● Exercise aim:
Would you please transcribe the data in full and exactly, excluding images?

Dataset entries
= = = =
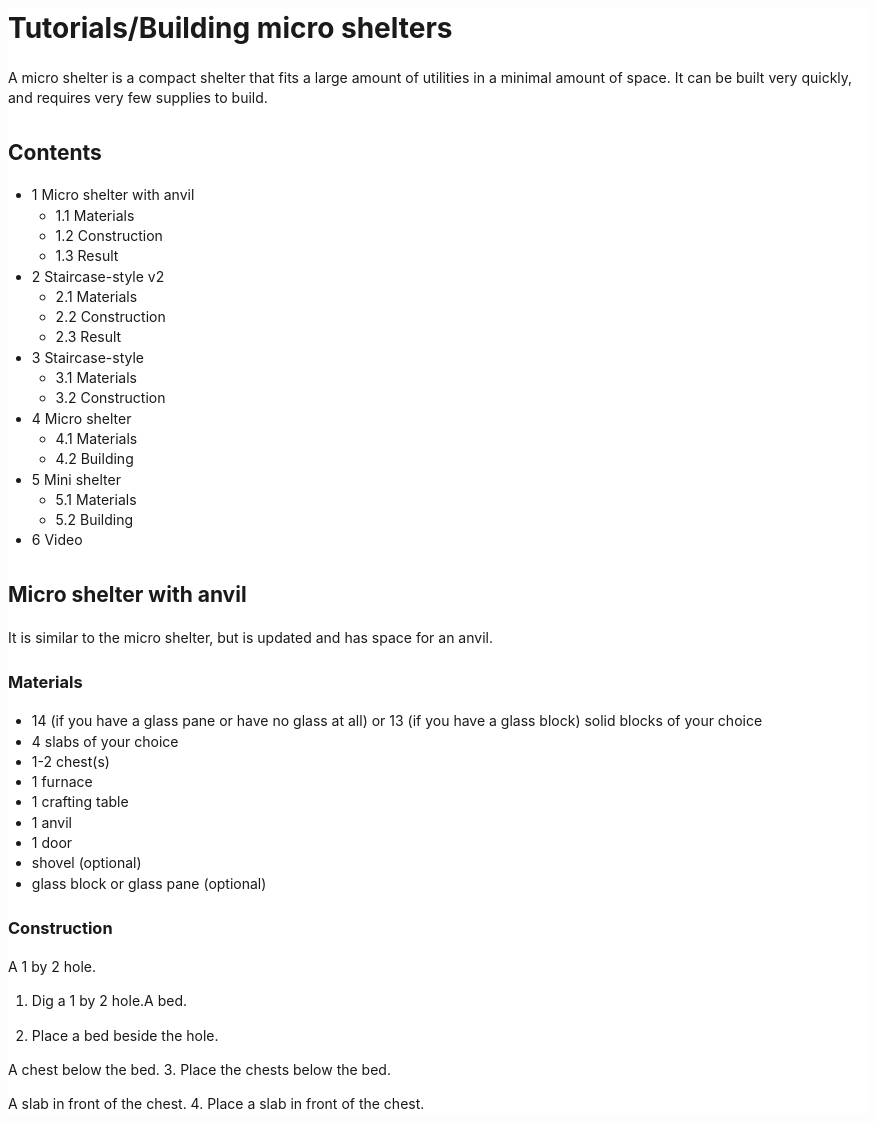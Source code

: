 # Tutorials/Building micro shelters
A micro shelter is a compact shelter that fits a large amount of utilities in a minimal amount of space. It can be built very quickly, and requires very few supplies to build.

## Contents
- 1 Micro shelter with anvil
	- 1.1 Materials
	- 1.2 Construction
	- 1.3 Result
- 2 Staircase-style v2
	- 2.1 Materials
	- 2.2 Construction
	- 2.3 Result
- 3 Staircase-style
	- 3.1 Materials
	- 3.2 Construction
- 4 Micro shelter
	- 4.1 Materials
	- 4.2 Building
- 5 Mini shelter
	- 5.1 Materials
	- 5.2 Building
- 6 Video

## Micro shelter with anvil
It is similar to the micro shelter, but is updated and has space for an anvil.

### Materials
- 14 (if you have a glass pane or have no glass at all) or 13 (if you have a glass block) solid blocks of your choice
- 4 slabs of your choice
- 1-2 chest(s)
- 1 furnace
- 1 crafting table
- 1 anvil
- 1 door
- shovel (optional)
- glass block or glass pane (optional)

### Construction
A 1 by 2 hole.
1. Dig a 1 by 2 hole.A bed.

2. Place a bed beside the hole.

A chest below the bed.
3. Place the chests below the bed.

A slab in front of the chest.
4. Place a slab in front of the chest.
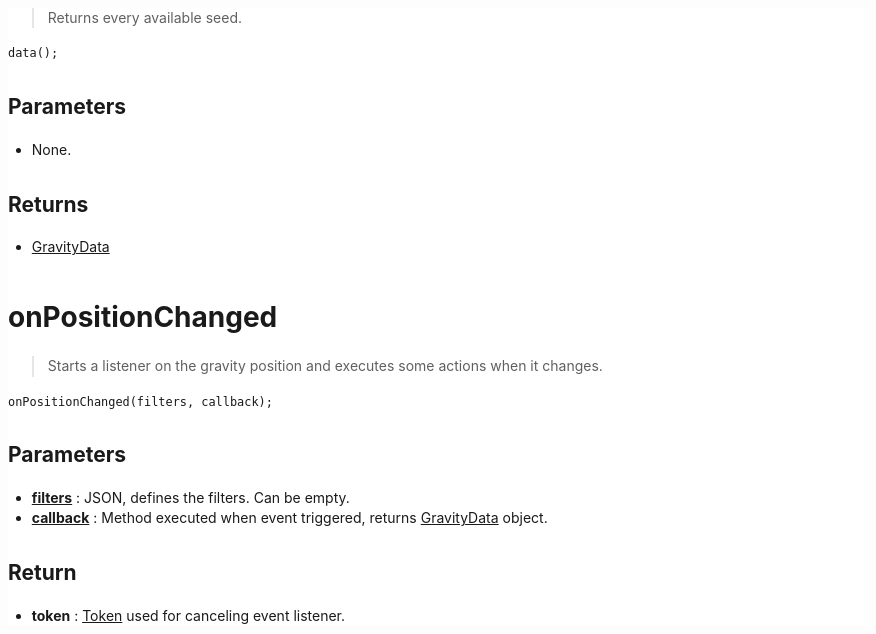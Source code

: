 > Returns every available seed.

    data();

Parameters
----------

- None.
 
Returns
-------
- [GravityData](gravityData.html)
 
onPositionChanged
=================

> Starts a listener on the gravity position and executes some actions when it changes.

    onPositionChanged(filters, callback);

Parameters
----------

- __[filters](positionChangedFilter.html)__ : JSON, defines the filters. Can be empty.
- __[callback](../../extra/callback)__ : Method executed when event triggered, returns [GravityData](gravityData.html) object.

Return
------

- __token__ : [Token](../../extra/token) used for canceling event listener.
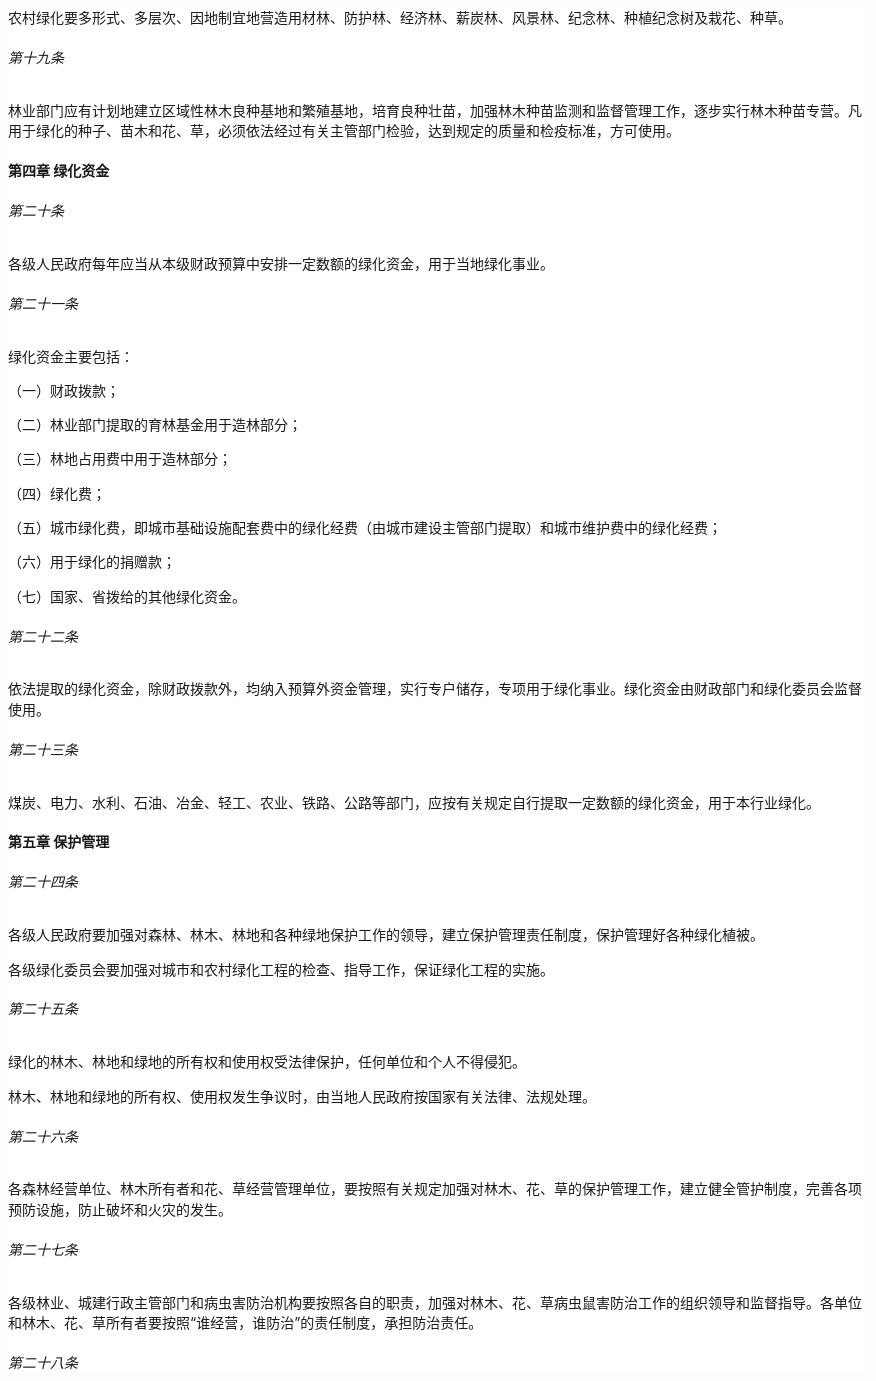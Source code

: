 农村绿化要多形式、多层次、因地制宜地营造用材林、防护林、经济林、薪炭林、风景林、纪念林、种植纪念树及栽花、种草。

###### 第十九条

林业部门应有计划地建立区域性林木良种基地和繁殖基地，培育良种壮苗，加强林木种苗监测和监督管理工作，逐步实行林木种苗专营。凡用于绿化的种子、苗木和花、草，必须依法经过有关主管部门检验，达到规定的质量和检疫标准，方可使用。

#### 第四章 绿化资金

###### 第二十条

各级人民政府每年应当从本级财政预算中安排一定数额的绿化资金，用于当地绿化事业。

###### 第二十一条

绿化资金主要包括：

（一）财政拨款；

（二）林业部门提取的育林基金用于造林部分；

（三）林地占用费中用于造林部分；

（四）绿化费；

（五）城市绿化费，即城市基础设施配套费中的绿化经费（由城市建设主管部门提取）和城市维护费中的绿化经费；

（六）用于绿化的捐赠款；

（七）国家、省拨给的其他绿化资金。

###### 第二十二条

依法提取的绿化资金，除财政拨款外，均纳入预算外资金管理，实行专户储存，专项用于绿化事业。绿化资金由财政部门和绿化委员会监督使用。

###### 第二十三条

煤炭、电力、水利、石油、冶金、轻工、农业、铁路、公路等部门，应按有关规定自行提取一定数额的绿化资金，用于本行业绿化。

#### 第五章 保护管理

###### 第二十四条

各级人民政府要加强对森林、林木、林地和各种绿地保护工作的领导，建立保护管理责任制度，保护管理好各种绿化植被。

各级绿化委员会要加强对城市和农村绿化工程的检查、指导工作，保证绿化工程的实施。

###### 第二十五条

绿化的林木、林地和绿地的所有权和使用权受法律保护，任何单位和个人不得侵犯。

林木、林地和绿地的所有权、使用权发生争议时，由当地人民政府按国家有关法律、法规处理。

###### 第二十六条

各森林经营单位、林木所有者和花、草经营管理单位，要按照有关规定加强对林木、花、草的保护管理工作，建立健全管护制度，完善各项预防设施，防止破坏和火灾的发生。

###### 第二十七条

各级林业、城建行政主管部门和病虫害防治机构要按照各自的职责，加强对林木、花、草病虫鼠害防治工作的组织领导和监督指导。各单位和林木、花、草所有者要按照“谁经营，谁防治”的责任制度，承担防治责任。

###### 第二十八条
= = = =
● Task answer:
Source code

: # Tutorials/Building micro shelters
A micro shelter is a compact shelter that fits a large amount of utilities in a minimal amount of space. It can be built very quickly, and requires very few supplies to build.

## Contents
- 1 Micro shelter with anvil
	- 1.1 Materials
	- 1.2 Construction
	- 1.3 Result
- 2 Staircase-style v2
	- 2.1 Materials
	- 2.2 Construction
	- 2.3 Result
- 3 Staircase-style
	- 3.1 Materials
	- 3.2 Construction
- 4 Micro shelter
	- 4.1 Materials
	- 4.2 Building
- 5 Mini shelter
	- 5.1 Materials
	- 5.2 Building
- 6 Video

## Micro shelter with anvil
It is similar to the micro shelter, but is updated and has space for an anvil.

### Materials
- 14 (if you have a glass pane or have no glass at all) or 13 (if you have a glass block) solid blocks of your choice
- 4 slabs of your choice
- 1-2 chest(s)
- 1 furnace
- 1 crafting table
- 1 anvil
- 1 door
- shovel (optional)
- glass block or glass pane (optional)

### Construction
A 1 by 2 hole.
1. Dig a 1 by 2 hole.A bed.

2. Place a bed beside the hole.

A chest below the bed.
3. Place the chests below the bed.

A slab in front of the chest.
4. Place a slab in front of the chest.
Source code

: > Returns every available seed.

    data();

Parameters
----------

- None.
 
Returns
-------
- [GravityData](gravityData.html)
 
onPositionChanged
=================

> Starts a listener on the gravity position and executes some actions when it changes.

    onPositionChanged(filters, callback);

Parameters
----------

- __[filters](positionChangedFilter.html)__ : JSON, defines the filters. Can be empty.
- __[callback](../../extra/callback)__ : Method executed when event triggered, returns [GravityData](gravityData.html) object.

Return
------

- __token__ : [Token](../../extra/token) used for canceling event listener.
Source code

: 农村绿化要多形式、多层次、因地制宜地营造用材林、防护林、经济林、薪炭林、风景林、纪念林、种植纪念树及栽花、种草。

###### 第十九条

林业部门应有计划地建立区域性林木良种基地和繁殖基地，培育良种壮苗，加强林木种苗监测和监督管理工作，逐步实行林木种苗专营。凡用于绿化的种子、苗木和花、草，必须依法经过有关主管部门检验，达到规定的质量和检疫标准，方可使用。

#### 第四章 绿化资金

###### 第二十条

各级人民政府每年应当从本级财政预算中安排一定数额的绿化资金，用于当地绿化事业。

###### 第二十一条

绿化资金主要包括：

（一）财政拨款；

（二）林业部门提取的育林基金用于造林部分；

（三）林地占用费中用于造林部分；

（四）绿化费；

（五）城市绿化费，即城市基础设施配套费中的绿化经费（由城市建设主管部门提取）和城市维护费中的绿化经费；

（六）用于绿化的捐赠款；

（七）国家、省拨给的其他绿化资金。

###### 第二十二条

依法提取的绿化资金，除财政拨款外，均纳入预算外资金管理，实行专户储存，专项用于绿化事业。绿化资金由财政部门和绿化委员会监督使用。

###### 第二十三条

煤炭、电力、水利、石油、冶金、轻工、农业、铁路、公路等部门，应按有关规定自行提取一定数额的绿化资金，用于本行业绿化。

#### 第五章 保护管理

###### 第二十四条

各级人民政府要加强对森林、林木、林地和各种绿地保护工作的领导，建立保护管理责任制度，保护管理好各种绿化植被。

各级绿化委员会要加强对城市和农村绿化工程的检查、指导工作，保证绿化工程的实施。

###### 第二十五条

绿化的林木、林地和绿地的所有权和使用权受法律保护，任何单位和个人不得侵犯。

林木、林地和绿地的所有权、使用权发生争议时，由当地人民政府按国家有关法律、法规处理。

###### 第二十六条

各森林经营单位、林木所有者和花、草经营管理单位，要按照有关规定加强对林木、花、草的保护管理工作，建立健全管护制度，完善各项预防设施，防止破坏和火灾的发生。

###### 第二十七条

各级林业、城建行政主管部门和病虫害防治机构要按照各自的职责，加强对林木、花、草病虫鼠害防治工作的组织领导和监督指导。各单位和林木、花、草所有者要按照“谁经营，谁防治”的责任制度，承担防治责任。

###### 第二十八条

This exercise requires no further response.